Foi essa difícil situação que enfrentou o escritor inglês Thomas Day em meados do século 18.
Desde muito jovem, ele sabia o que queria: uma mulher inteligente e educada, mas submissa; fisicamente atraente, mas que desprezasse moda, música e dança.
Ela também tinha que ser forte para cuidar da casa.
As exigências afastavam as jovens de sua classe social.
“Thomas Day leu a carta de sua noiva na Irlanda com descrença.
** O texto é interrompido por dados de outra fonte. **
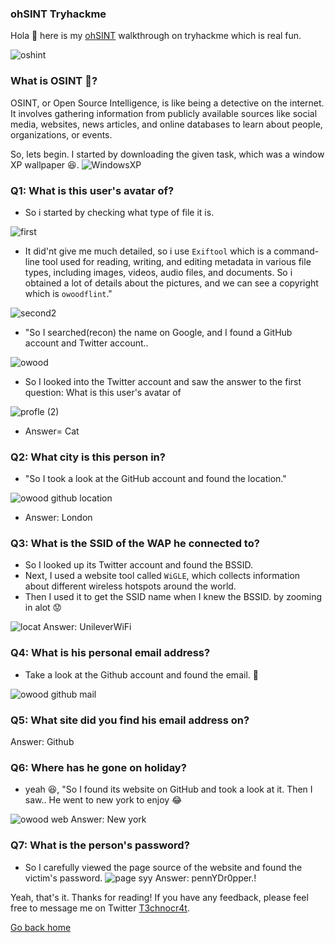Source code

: ### ohSINT Tryhackme
Hola 👋 here is my [ohSINT](https://tryhackme.com/room/ohsint) walkthrough on tryhackme which is real fun.

![oshint](https://github.com/T3chnocr4t/T3chnocr4t.github.io/assets/115868619/7dbfcd89-8b93-49c4-b8c0-8c99eb54d9e9)

### What is OSINT 🤔?
OSINT, or Open Source Intelligence, is like being a detective on the internet. It involves gathering information from publicly available sources like social media, websites, news articles, and online databases to learn about people, organizations, or events.


So, lets begin. I started by downloading the given task, which was a window XP wallpaper 😆.
![WindowsXP](https://github.com/T3chnocr4t/T3chnocr4t.github.io/assets/115868619/1dd44043-9fd9-456b-96e8-0d30a1270daf)

### Q1: What is this user's avatar of?

- So i started by checking what type of file it is.

![first](https://github.com/T3chnocr4t/T3chnocr4t.github.io/assets/115868619/2bb12690-ea8d-4a0f-9e06-cd725943c08d)

- It did'nt give me much detailed, so i use ``Exiftool`` which is a command-line tool used for reading, writing, and editing metadata in various file types, including images, videos, audio files, and documents.
So i obtained a lot of details about the pictures, and we can see a copyright which is ``owoodflint``."

![second2](https://github.com/T3chnocr4t/T3chnocr4t.github.io/assets/115868619/603d072e-22d6-4565-a494-e12bb80e1fd3)

- "So I searched(recon) the name on Google, and I found a GitHub account and Twitter account..

![owood](https://github.com/T3chnocr4t/T3chnocr4t.github.io/assets/115868619/ea741b68-59e9-43d2-beea-150da8f1a853)

- So I looked into the Twitter account and saw the answer to the first question: What is this user's avatar of

![profle (2)](https://github.com/T3chnocr4t/T3chnocr4t.github.io/assets/115868619/ec090391-ee11-4d87-aa2b-9aec907d3822)
- Answer= Cat

### Q2: What city is this person in?
- "So I took a look at the GitHub account and found the location."

![owood github location](https://github.com/T3chnocr4t/T3chnocr4t.github.io/assets/115868619/12f87ad2-ca14-4bb8-b2ad-9dccf752e880)
- Answer: London

### Q3: What is the SSID of the WAP he connected to?
- So I looked up its Twitter account and found the BSSID.
- Next, I used a website tool called `WiGLE`, which collects information about different wireless hotspots around the world.
- Then I used it to get the SSID name when I knew the BSSID. by zooming in alot 😟

![locat](https://github.com/T3chnocr4t/T3chnocr4t.github.io/assets/115868619/20ecc84a-ec72-42d6-a3c7-715d8943d021)
Answer: UnileverWiFi

### Q4: What is his personal email address?
- Take a look at the Github account and found the email. 🕺

![owood github mail](https://github.com/T3chnocr4t/T3chnocr4t.github.io/assets/115868619/6b581c29-0ba4-4b2f-8400-03379a86711f)

### Q5: What site did you find his email address on?
Answer: Github

### Q6: Where has he gone on holiday?
- yeah 😆, "So I found its website on GitHub and took a look at it. Then I saw.. He went to new york to enjoy 😂

![owood web](https://github.com/T3chnocr4t/T3chnocr4t.github.io/assets/115868619/fadd8f6a-cc1f-4517-ae63-a8551cf5aaf9)
Answer: New york

### Q7: What is the person's password?

- So I carefully viewed the page source of the website and found the victim's password.
![page syy](https://github.com/T3chnocr4t/T3chnocr4t.github.io/assets/115868619/c37e9c7b-be7d-49b7-9685-74cf39e08e81)
Answer: pennYDr0pper.!

Yeah, that's it. Thanks for reading! If you have any feedback, please feel free to message me on Twitter [T3chnocr4t](https://twitter.com/T3chnocr4t).

[Go back home](https://T3chnocr4t.github.io)
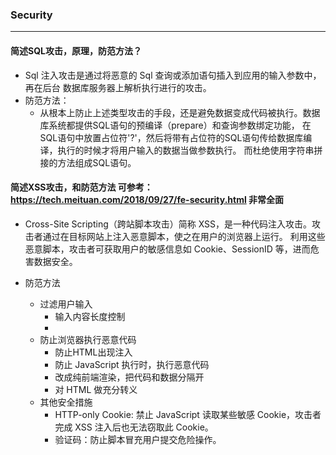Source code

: ### Security
---
#### 简述SQL攻击，原理，防范方法？
* Sql 注入攻击是通过将恶意的 Sql 查询或添加语句插入到应用的输入参数中，再在后台 数据库服务器上解析执行进行的攻击。
* 防范方法：
  * 从根本上防止上述类型攻击的手段，还是避免数据变成代码被执行。数据库系统都提供SQL语句的预编译（prepare）和查询参数绑定功能，
  在SQL语句中放置占位符'?'，然后将带有占位符的SQL语句传给数据库编译，执行的时候才将用户输入的数据当做参数执行。 而杜绝使用字符串拼接的方法组成SQL语句。

#### 简述XSS攻击，和防范方法 可参考：https://tech.meituan.com/2018/09/27/fe-security.html 非常全面
* Cross-Site Scripting（跨站脚本攻击）简称 XSS，是一种代码注入攻击。攻击者通过在目标网站上注入恶意脚本，使之在用户的浏览器上运行。
  利用这些恶意脚本，攻击者可获取用户的敏感信息如 Cookie、SessionID 等，进而危害数据安全。
  
* 防范方法
  * 过滤用户输入
    * 输入内容长度控制
    * 
  * 防止浏览器执行恶意代码
    * 防止HTML出现注入
    * 防止 JavaScript 执行时，执行恶意代码
    * 改成纯前端渲染，把代码和数据分隔开
    * 对 HTML 做充分转义
  * 其他安全措施
    * HTTP-only Cookie: 禁止 JavaScript 读取某些敏感 Cookie，攻击者完成 XSS 注入后也无法窃取此 Cookie。 
    * 验证码：防止脚本冒充用户提交危险操作。
      
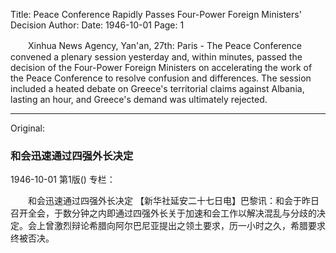 Title: Peace Conference Rapidly Passes Four-Power Foreign Ministers' Decision
Author: 
Date: 1946-10-01
Page: 1

　　Xinhua News Agency, Yan'an, 27th: Paris - The Peace Conference convened a plenary session yesterday and, within minutes, passed the decision of the Four-Power Foreign Ministers on accelerating the work of the Peace Conference to resolve confusion and differences. The session included a heated debate on Greece's territorial claims against Albania, lasting an hour, and Greece's demand was ultimately rejected.



<hr /> 

Original: 


### 和会迅速通过四强外长决定

1946-10-01
第1版()
专栏：

　　和会迅速通过四强外长决定
    【新华社延安二十七日电】巴黎讯：和会于昨日召开全会，于数分钟之内即通过四强外长关于加速和会工作以解决混乱与分歧的决定。会上曾激烈辩论希腊向阿尔巴尼亚提出之领土要求，历一小时之久，希腊要求终被否决。
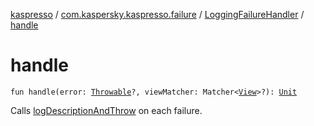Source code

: [kaspresso](../../index.md) / [com.kaspersky.kaspresso.failure](../index.md) / [LoggingFailureHandler](index.md) / [handle](./handle.md)

# handle

`fun handle(error: `[`Throwable`](https://kotlinlang.org/api/latest/jvm/stdlib/kotlin/-throwable/index.html)`?, viewMatcher: Matcher<`[`View`](https://developer.android.com/reference/android/view/View.html)`>?): `[`Unit`](https://kotlinlang.org/api/latest/jvm/stdlib/kotlin/-unit/index.html)

Calls [logDescriptionAndThrow](#) on each failure.

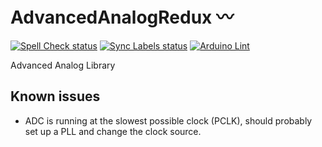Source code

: AdvancedAnalogRedux 〰
======================
[![Spell Check status](https://github.com/bcmi-labs/AdvancedAnalogRedux/actions/workflows/spell-check-task.yml/badge.svg)](https://github.com/bcmi-labs/AdvancedAnalogRedux/actions/workflows/spell-check-task.yml)
[![Sync Labels status](https://github.com/bcmi-labs/AdvancedAnalogRedux/actions/workflows/sync-labels.yml/badge.svg)](https://github.com/bcmi-labs/AdvancedAnalogRedux/actions/workflows/sync-labels.yml)
[![Arduino Lint](https://github.com/bcmi-labs/AdvancedAnalogRedux/workflows/Arduino%20Lint/badge.svg)](https://github.com/bcmi-labs/AdvancedAnalogRedux/actions?workflow=Arduino+Lint)


Advanced Analog Library

## Known issues

* ADC is running at the slowest possible clock (PCLK), should probably set up a PLL and change the clock source.
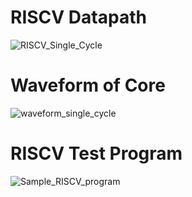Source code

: # RISCV Datapath
![RISCV_Single_Cycle](https://github.com/Mujtabadar537/RISCV_Single_Cycle_Core/assets/111755551/9d4cb413-b544-4bff-8718-cee9c2dcbe25)

# Waveform of Core
![waveform_single_cycle](https://github.com/Mujtabadar537/RISCV_Single_Cycle_Core/assets/111755551/dcef4f6d-c9c4-430f-822c-7253d518e9be)

# RISCV Test Program
![Sample_RISCV_program](https://github.com/Mujtabadar537/RISCV_Single_Cycle_Core/assets/111755551/5dff2641-8ac3-4d1d-9d1b-9434de6e223f)


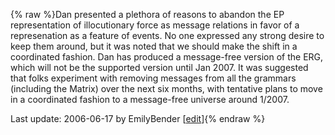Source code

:{% raw %}Dan presented a plethora of reasons to abandon the EP representation of
illocutionary force as message relations in favor of a represenation as
a feature of events. No one expressed any strong desire to keep them
around, but it was noted that we should make the shift in a coordinated
fashion. Dan has produced a message-free version of the ERG, which will
not be the supported version until Jan 2007. It was suggested that folks
experiment with removing messages from all the grammars (including the
Matrix) over the next six months, with tentative plans to move in a
coordinated fashion to a message-free universe around 1/2007.

Last update: 2006-06-17 by EmilyBender [[edit](https://github.com/delph-in/docs/wiki/FeforMessageDemise/_edit)]{% endraw %}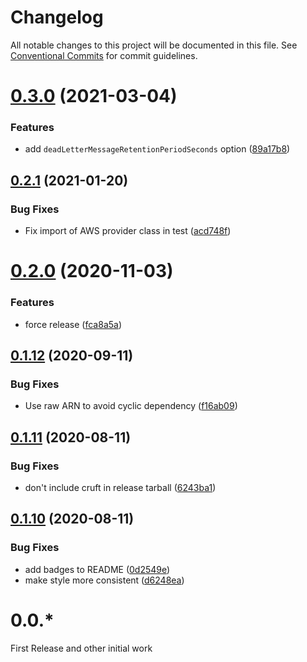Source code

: # Changelog

All notable changes to this project will be documented in this file. See
[Conventional Commits](https://conventionalcommits.org) for commit guidelines.

# [0.3.0](https://github.com/agiledigital/serverless-sns-sqs-lambda/compare/v0.2.1...v0.3.0) (2021-03-04)


### Features

* add `deadLetterMessageRetentionPeriodSeconds` option ([89a17b8](https://github.com/agiledigital/serverless-sns-sqs-lambda/commit/89a17b829c48f66574efcaeea478193a6954ac53))

## [0.2.1](https://github.com/agiledigital/serverless-sns-sqs-lambda/compare/v0.2.0...v0.2.1) (2021-01-20)


### Bug Fixes

* Fix import of AWS provider class in test ([acd748f](https://github.com/agiledigital/serverless-sns-sqs-lambda/commit/acd748ff7ac5fff87ba9f76d4631d8c2869117af))

# [0.2.0](https://github.com/agiledigital/serverless-sns-sqs-lambda/compare/v0.1.12...v0.2.0) (2020-11-03)


### Features

* force release ([fca8a5a](https://github.com/agiledigital/serverless-sns-sqs-lambda/commit/fca8a5adde9e595c6f99f8e088ac01fad98dbb33))

## [0.1.12](https://github.com/agiledigital/serverless-sns-sqs-lambda/compare/v0.1.11...v0.1.12) (2020-09-11)


### Bug Fixes

* Use raw ARN to avoid cyclic dependency ([f16ab09](https://github.com/agiledigital/serverless-sns-sqs-lambda/commit/f16ab09fa5872c804cd8ea64771e3cd27ca51865))

## [0.1.11](https://github.com/agiledigital/serverless-sns-sqs-lambda/compare/v0.1.10...v0.1.11) (2020-08-11)


### Bug Fixes

* don't include cruft in release tarball ([6243ba1](https://github.com/agiledigital/serverless-sns-sqs-lambda/commit/6243ba10b22b038748516d08b875ba654f9a814e))

## [0.1.10](https://github.com/agiledigital/serverless-sns-sqs-lambda/compare/v0.1.9...v0.1.10) (2020-08-11)


### Bug Fixes

* add badges to README ([0d2549e](https://github.com/agiledigital/serverless-sns-sqs-lambda/commit/0d2549e5f7bf28c20c83089b64914a72b901d035))
* make style more consistent ([d6248ea](https://github.com/agiledigital/serverless-sns-sqs-lambda/commit/d6248ea2b38a22fd28b956c1b73e6fba4345170d))

# 0.0.\*

First Release and other initial work
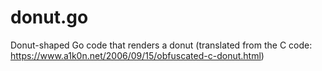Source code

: # donut.go
Donut-shaped Go code that renders a donut (translated from the C code: https://www.a1k0n.net/2006/09/15/obfuscated-c-donut.html)
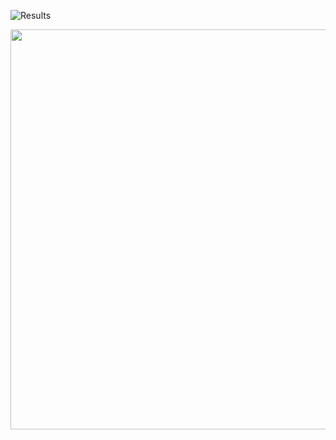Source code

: ![Results](https://github.com/RishikeshDhayarkar/cs224n/blob/master/a5/a5_final.ipynb)
<p align="center">
  <img height="640" width="640" src="https://github.com/RishikeshDhayarkar/cs224n/blob/master/a5/git_pics/h_1_2_768x768.png">
</p>
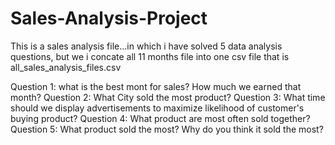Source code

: # Sales-Analysis-Project
This is a sales analysis file...in which i have solved 5 data analysis questions,
but we i concate all 11 months file into one csv file that is all_sales_analysis_files.csv

Question 1: what is the best mont for sales? How much we earned that month?
Question 2: What City sold the most product?
Question 3: What time should we display advertisements to maximize likelihood of customer's buying product?
Question 4: What product are most often sold together?
Question 5: What product sold the most? Why do you think it sold the most?
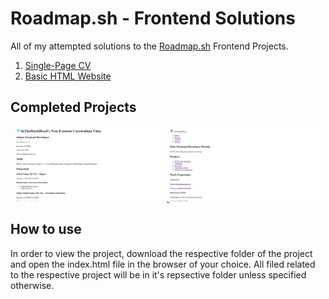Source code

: # Roadmap.sh - Frontend Solutions

All of my attempted solutions to the [Roadmap.sh](https://roadmap.sh) Frontend Projects.

1. [Single-Page CV](https://roadmap.sh/projects/single-page-cv)
2. [Basic HTML Website](https://roadmap.sh/projects/basic-html-website)

## Completed Projects

<p align="center">
  <a href="./single-page-cv/index.html">
    <img width="48%" src="./single-page-cv/featured.png" alt="single-page cv"/>
  </a>
  <a href="./basic-html-website/index.html">
    <img width="48%" src="./basic-html-website/featured.png" alt="basic html website"/>
  </a>
</p>

## How to use

In order to view the project, download the respective folder of the project and open the index.html file in the browser of your choice. All filed related to the respective project will be in it's repsective folder unless specified otherwise.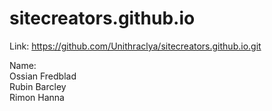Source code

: # sitecreators.github.io

Link: https://github.com/Unithraclya/sitecreators.github.io.git

Name:
<br/>
Ossian Fredblad
<br/>
Rubin Barcley
<br/>
Rimon Hanna
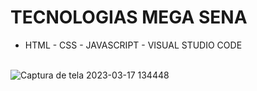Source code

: # TECNOLOGIAS MEGA SENA

- HTML - CSS - JAVASCRIPT - VISUAL STUDIO CODE

<br> ![Captura de tela 2023-03-17 134448](https://user-images.githubusercontent.com/111623017/225968416-23b2c85d-8d1b-4416-8e58-8aa45cf32570.png)
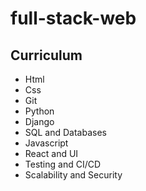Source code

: # full-stack-web

## Curriculum
- Html
- Css
- Git
- Python
- Django
- SQL and Databases
- Javascript
- React and UI
- Testing and CI/CD
- Scalability and Security
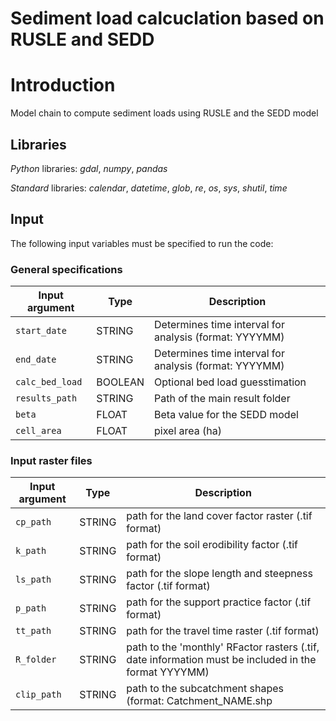 # Sediment load calcuclation based on RUSLE and SEDD

# Introduction
Model chain to compute sediment loads using RUSLE and the SEDD model

## Libraries

*Python* libraries:  *gdal*, *numpy*, *pandas*

*Standard* libraries: *calendar*, *datetime*, *glob*, *re*, *os*, *sys*, *shutil*, *time*

## Input
The following input variables must be specified to run the code:

### General specifications

| Input argument | Type | Description |
|-----------------|------|-------------|
|`start_date`| STRING | Determines time interval for analysis (format: YYYYMM) |
|`end_date`| STRING | Determines time interval for analysis (format: YYYYMM)  |
|`calc_bed_load`| BOOLEAN | Optional bed load guesstimation  |
|`results_path`| STRING |Path of the main result folder|
|`beta`| FLOAT |Beta value for the SEDD model|
|`cell_area`| FLOAT |pixel area (ha)|

### Input raster files

| Input argument | Type | Description |
|-----------------|------|-------------|
|`cp_path`| STRING | path for the land cover factor raster (.tif format) |
|`k_path`| STRING | path for the soil erodibility factor (.tif format)  |
|`ls_path`| STRING | path for the slope length and steepness factor (.tif format)  |
|`p_path`| STRING | path for the support practice factor (.tif format)  |
|`tt_path`| STRING | path for the travel time raster (.tif format)  |
|`R_folder`| STRING | path to the 'monthly' RFactor rasters (.tif, date information must be included in the format YYYYMM)  |
|`clip_path`| STRING | path to the subcatchment shapes (format: Catchment_NAME.shp  |
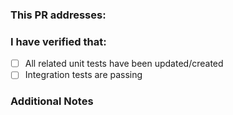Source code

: ### This PR addresses:

<!-- Put a reference to an issue number here,
     or a short description of what this PR addresses if no issue exists -->


### I have verified that:

<!-- Ensure all of these boxes are checked -->
- [ ] All related unit tests have been updated/created
- [ ] Integration tests are passing

### Additional Notes

<!-- Put any other additional notes here for reviewers -->


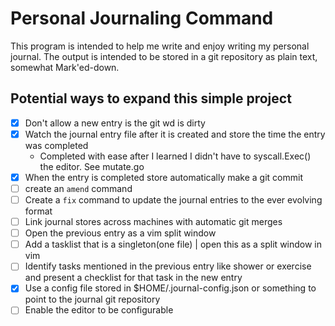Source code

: # Personal Journaling Command

This program is intended to help me write and enjoy writing my personal journal. The output is intended to be stored in a git repository as plain text, somewhat Mark'ed-down.

## Potential ways to expand this simple project

- [x] Don't allow a new entry is the git wd is dirty
- [x] Watch the journal entry file after it is created and store the time the entry was completed
    - Completed with ease after I learned I didn't have to syscall.Exec() the editor. See mutate.go
- [x] When the entry is completed store automatically make a git commit
- [ ] create an `amend` command
- [ ] Create a `fix` command to update the journal entries to the ever evolving format
- [ ] Link journal stores across machines with automatic git merges
- [ ] Open the previous entry as a vim split window
- [ ] Add a tasklist that is a singleton(one file) | open this as a split window in vim
- [ ] Identify tasks mentioned in the previous entry like shower or exercise and present a checklist for that task in the new entry
- [x] Use a config file stored in $HOME/.journal-config.json or something to point to the journal git repository
- [ ] Enable the editor to be configurable
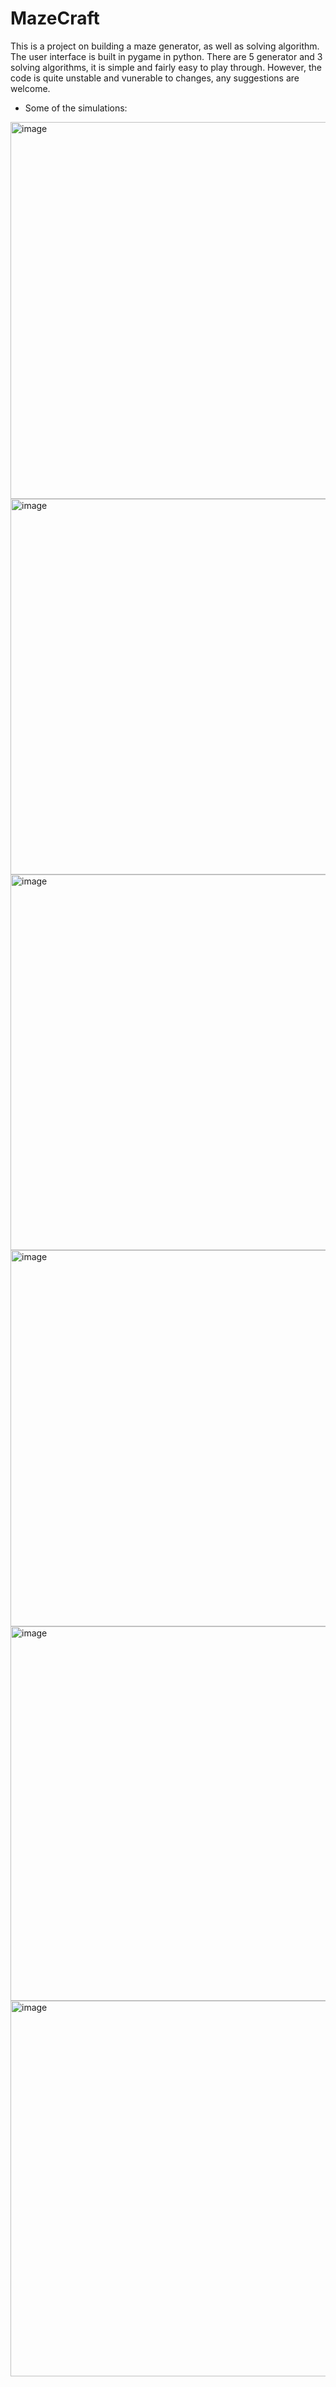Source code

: # MazeCraft

This is a project on building a maze generator, as well as solving algorithm. The user interface is built in pygame in python. There are 5 generator and 3 solving algorithms, it is simple and fairly easy to play through. However, the code is quite unstable and vunerable to changes, any suggestions are welcome.

- Some of the simulations:
<img width="603" alt="image" src="https://github.com/LuongVu307/MazeCraft/assets/132726554/f882f53c-a993-4560-9714-a466e0e2c18b">

<img width="601" alt="image" src="https://github.com/LuongVu307/MazeCraft/assets/132726554/ebb5f43c-b78d-488b-aad7-72164a10e5bb">

<img width="601" alt="image" src="https://github.com/LuongVu307/MazeCraft/assets/132726554/38d4822e-ec86-42a2-94f9-20d0dce55f9b">

<img width="602" alt="image" src="https://github.com/LuongVu307/MazeCraft/assets/132726554/08845b82-e599-4957-bf2a-303b989cba07">

<img width="599" alt="image" src="https://github.com/LuongVu307/MazeCraft/assets/132726554/9bd43444-2548-4878-9ad6-5105c3a60421">

<img width="601" alt="image" src="https://github.com/LuongVu307/MazeCraft/assets/132726554/2574b1cf-55ed-4a30-9674-742507504459">

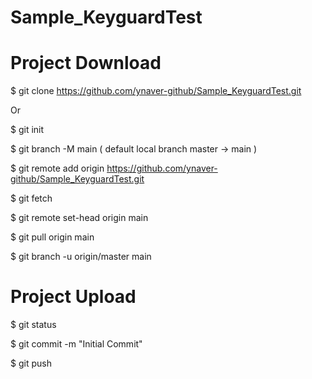 # Sample_KeyguardTest
# Project Download

$ git clone https://github.com/ynaver-github/Sample_KeyguardTest.git

Or

$ git init

$ git branch -M main  ( default local branch master -> main ) 

$ git remote add origin https://github.com/ynaver-github/Sample_KeyguardTest.git

$ git fetch

$ git remote set-head origin main

$ git pull origin main

$ git branch -u origin/master main

# Project Upload

$ git status

$ git commit -m "Initial Commit"

$ git push
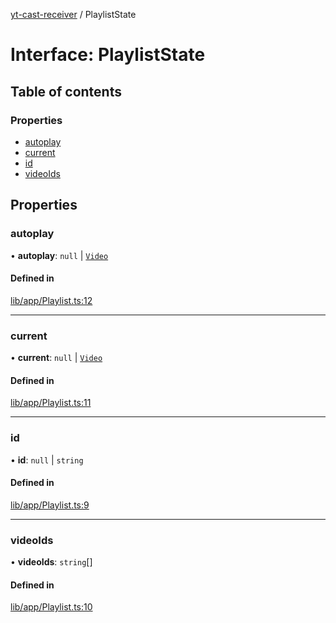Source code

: [yt-cast-receiver](../README.md) / PlaylistState

# Interface: PlaylistState

## Table of contents

### Properties

- [autoplay](PlaylistState.md#autoplay)
- [current](PlaylistState.md#current)
- [id](PlaylistState.md#id)
- [videoIds](PlaylistState.md#videoids)

## Properties

### autoplay

• **autoplay**: ``null`` \| [`Video`](Video.md)

#### Defined in

[lib/app/Playlist.ts:12](https://github.com/patrickkfkan/yt-cast-receiver/blob/77915bb/src/lib/app/Playlist.ts#L12)

___

### current

• **current**: ``null`` \| [`Video`](Video.md)

#### Defined in

[lib/app/Playlist.ts:11](https://github.com/patrickkfkan/yt-cast-receiver/blob/77915bb/src/lib/app/Playlist.ts#L11)

___

### id

• **id**: ``null`` \| `string`

#### Defined in

[lib/app/Playlist.ts:9](https://github.com/patrickkfkan/yt-cast-receiver/blob/77915bb/src/lib/app/Playlist.ts#L9)

___

### videoIds

• **videoIds**: `string`[]

#### Defined in

[lib/app/Playlist.ts:10](https://github.com/patrickkfkan/yt-cast-receiver/blob/77915bb/src/lib/app/Playlist.ts#L10)
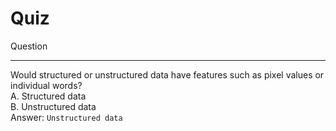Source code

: # Quiz

Question

---

Would structured or unstructured data have features such as pixel values or individual words?  
A. Structured data  
B. Unstructured data  
Answer: `Unstructured data`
Margaret Edgeworth lhe tinha dito adeus no ano anterior com toda a expectativa de que eles se casariam no verão ( … ) Agora, Margaret tinha escrito para dizer a ele que queria quebrar o compromisso e Day ficou mortificado”.
Assim descreve em seu livro Como criar a esposa perfeita, a autora Wendy Moore, que deu a vida à história deste caso particular, desenterrando tudo o que pôde para melhor explicar um experimento feito por Day logo depois.
A solução para o problema
Margaret Edgeworth não foi a única a rejeitar Thomas Day.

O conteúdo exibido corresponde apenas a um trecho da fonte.